(PROVIDED DATA Opens)

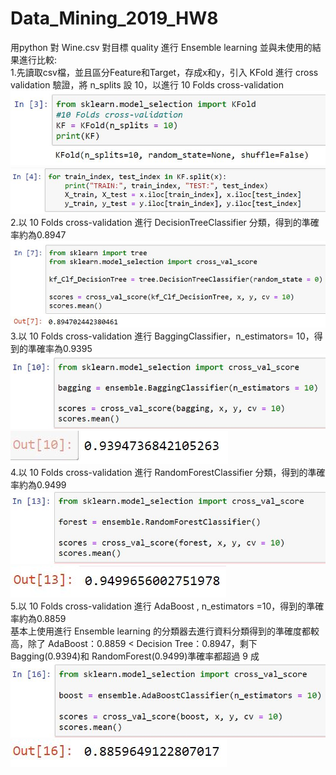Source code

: # Data_Mining_2019_HW8
用python 對 Wine.csv 對目標 quality 進行 Ensemble learning 並與未使用的結果進行比較:  
1.先讀取csv檔，並且區分Feature和Target，存成x和y，引入 KFold 進行 cross validation 驗證，將 n_splits 設 10，以進行 10 Folds cross-validation  
![img](https://github.com/Alan-alan-Lin/Data_Mining_2019_HW8/blob/main/HW_8/Python_3.JPG)  
![img](https://github.com/Alan-alan-Lin/Data_Mining_2019_HW8/blob/main/HW_8/Python_4.JPG)  
2.以 10 Folds cross-validation 進行 DecisionTreeClassifier 分類，得到的準確率約為0.8947  
![img](https://github.com/Alan-alan-Lin/Data_Mining_2019_HW8/blob/main/HW_8/Python_13.JPG)  
3.以 10 Folds cross-validation 進行 BaggingClassifier，n_estimators= 10，得到的準確率為0.9395  
![img](https://github.com/Alan-alan-Lin/Data_Mining_2019_HW8/blob/main/HW_8/Python_14.JPG)  
![img](https://github.com/Alan-alan-Lin/Data_Mining_2019_HW8/blob/main/HW_8/Python_15.JPG)  
4.以 10 Folds cross-validation 進行 RandomForestClassifier 分類，得到的準確率約為0.9499  
![img](https://github.com/Alan-alan-Lin/Data_Mining_2019_HW8/blob/main/HW_8/Python_16.JPG)  
![img](https://github.com/Alan-alan-Lin/Data_Mining_2019_HW8/blob/main/HW_8/Python_17.JPG)  
5.以 10 Folds cross-validation 進行 AdaBoost , n_estimators =10，得到的準確率約為0.8859  
基本上使用進行 Ensemble learning 的分類器去進行資料分類得到的準確度都較高，除了 AdaBoost：0.8859 < Decision Tree：0.8947，剩下Bagging(0.9394)和 RandomForest(0.9499)準確率都超過 9 成  
![img](https://github.com/Alan-alan-Lin/Data_Mining_2019_HW8/blob/main/HW_8/Python_18.JPG)  
![img](https://github.com/Alan-alan-Lin/Data_Mining_2019_HW8/blob/main/HW_8/Python_19.JPG)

(PROVIDED DATA Closes)

## REQUIRED ACTION
In the copy, include every line of the entries above exactly and none of the pictures.

## THE ANSWER
Source code

: # Data_Mining_2019_HW8
用python 對 Wine.csv 對目標 quality 進行 Ensemble learning 並與未使用的結果進行比較:  
1.先讀取csv檔，並且區分Feature和Target，存成x和y，引入 KFold 進行 cross validation 驗證，將 n_splits 設 10，以進行 10 Folds cross-validation  
![img](https://github.com/Alan-alan-Lin/Data_Mining_2019_HW8/blob/main/HW_8/Python_3.JPG)  
![img](https://github.com/Alan-alan-Lin/Data_Mining_2019_HW8/blob/main/HW_8/Python_4.JPG)  
2.以 10 Folds cross-validation 進行 DecisionTreeClassifier 分類，得到的準確率約為0.8947  
![img](https://github.com/Alan-alan-Lin/Data_Mining_2019_HW8/blob/main/HW_8/Python_13.JPG)  
3.以 10 Folds cross-validation 進行 BaggingClassifier，n_estimators= 10，得到的準確率為0.9395  
![img](https://github.com/Alan-alan-Lin/Data_Mining_2019_HW8/blob/main/HW_8/Python_14.JPG)  
![img](https://github.com/Alan-alan-Lin/Data_Mining_2019_HW8/blob/main/HW_8/Python_15.JPG)  
4.以 10 Folds cross-validation 進行 RandomForestClassifier 分類，得到的準確率約為0.9499  
![img](https://github.com/Alan-alan-Lin/Data_Mining_2019_HW8/blob/main/HW_8/Python_16.JPG)  
![img](https://github.com/Alan-alan-Lin/Data_Mining_2019_HW8/blob/main/HW_8/Python_17.JPG)  
5.以 10 Folds cross-validation 進行 AdaBoost , n_estimators =10，得到的準確率約為0.8859  
基本上使用進行 Ensemble learning 的分類器去進行資料分類得到的準確度都較高，除了 AdaBoost：0.8859 < Decision Tree：0.8947，剩下Bagging(0.9394)和 RandomForest(0.9499)準確率都超過 9 成  
![img](https://github.com/Alan-alan-Lin/Data_Mining_2019_HW8/blob/main/HW_8/Python_18.JPG)  
![img](https://github.com/Alan-alan-Lin/Data_Mining_2019_HW8/blob/main/HW_8/Python_19.JPG)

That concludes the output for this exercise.